Britain’s housebuilders should think about outdoor play for children when considering new neighbourhoods. Outdoor play enriches the life of children, improving their health and wellbeing. However, too often play remains an afterthought in the planning process.
A new study by ZCD Architects, supported by the NHBC Foundation, found that the design of neighbourhoods can influence the way space is used for play and wider social use by all ages.
The study: Making spaces for play: on new suburban and town developments used a new mapping approach to look at seven housing developments across England, including a number of well-known award-winning schemes. The mapping exercises carried out on each development explored whether homes had safe, direct access to external space, the availability of car-free networks to promote safe walking or cycling, and whether street layout encourages social interaction.
Traditionally children have liked to play outdoors for long periods and have been naturally drawn outside by other children playing; this study gives new insights on how the design characteristics of neighbourhoods influence the amount of play observed. Significantly the mapping approach could allow us to predict social outcomes in terms of play at an early point in planning, and steer towards characteristics that are beneficial.
At a development which recorded high scores on the mapping exercise, some children played continuously for several hours. However, on developments with lower mapping scores the number of children playing showed a tendency to decline for the longer periods of continuous play. No unsupervised play was recorded on the development with the lowest mapping score.

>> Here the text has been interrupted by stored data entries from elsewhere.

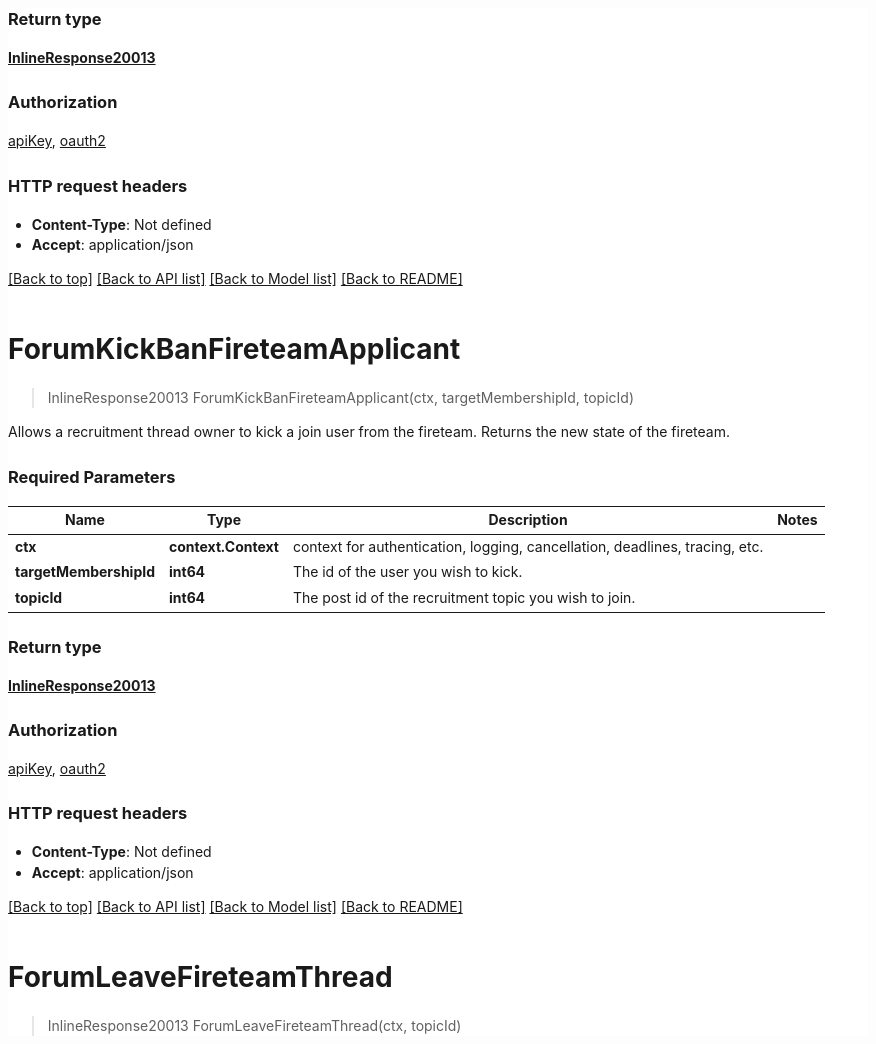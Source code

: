 ### Return type

[**InlineResponse20013**](inline_response_200_13.md)

### Authorization

[apiKey](../README.md#apiKey), [oauth2](../README.md#oauth2)

### HTTP request headers

 - **Content-Type**: Not defined
 - **Accept**: application/json

[[Back to top]](#) [[Back to API list]](../README.md#documentation-for-api-endpoints) [[Back to Model list]](../README.md#documentation-for-models) [[Back to README]](../README.md)

# **ForumKickBanFireteamApplicant**
> InlineResponse20013 ForumKickBanFireteamApplicant(ctx, targetMembershipId, topicId)


Allows a recruitment thread owner to kick a join user from the fireteam. Returns the new state of the fireteam.

### Required Parameters

Name | Type | Description  | Notes
------------- | ------------- | ------------- | -------------
 **ctx** | **context.Context** | context for authentication, logging, cancellation, deadlines, tracing, etc.
  **targetMembershipId** | **int64**| The id of the user you wish to kick. | 
  **topicId** | **int64**| The post id of the recruitment topic you wish to join. | 

### Return type

[**InlineResponse20013**](inline_response_200_13.md)

### Authorization

[apiKey](../README.md#apiKey), [oauth2](../README.md#oauth2)

### HTTP request headers

 - **Content-Type**: Not defined
 - **Accept**: application/json

[[Back to top]](#) [[Back to API list]](../README.md#documentation-for-api-endpoints) [[Back to Model list]](../README.md#documentation-for-models) [[Back to README]](../README.md)

# **ForumLeaveFireteamThread**
> InlineResponse20013 ForumLeaveFireteamThread(ctx, topicId)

ZCD Architects Director Dinah Bornat said, “The analysis in this study shows that overall social use of space may increase by 50% or more on housing developments where child-friendly approaches to neighbourhood planning are incorporated, compared to those where such features are absent.
“The current trend in the UK has been for outdoor play, and particularly unsupervised play, to be ever more restricted, with children being deprived of a natural activity that contributes to their learning, socialising, fitness and wellbeing. This research gives hope that higher levels of outdoor play can be achieved through good neighbourhood design.”
Neil Smith, NHBC Head of Standards, Innovation and Research said, “This pilot study puts forward an approach that could allow housebuilders to consider play at the earliest stages of design and opt for characteristics that can contribute to good social outcomes for communities.”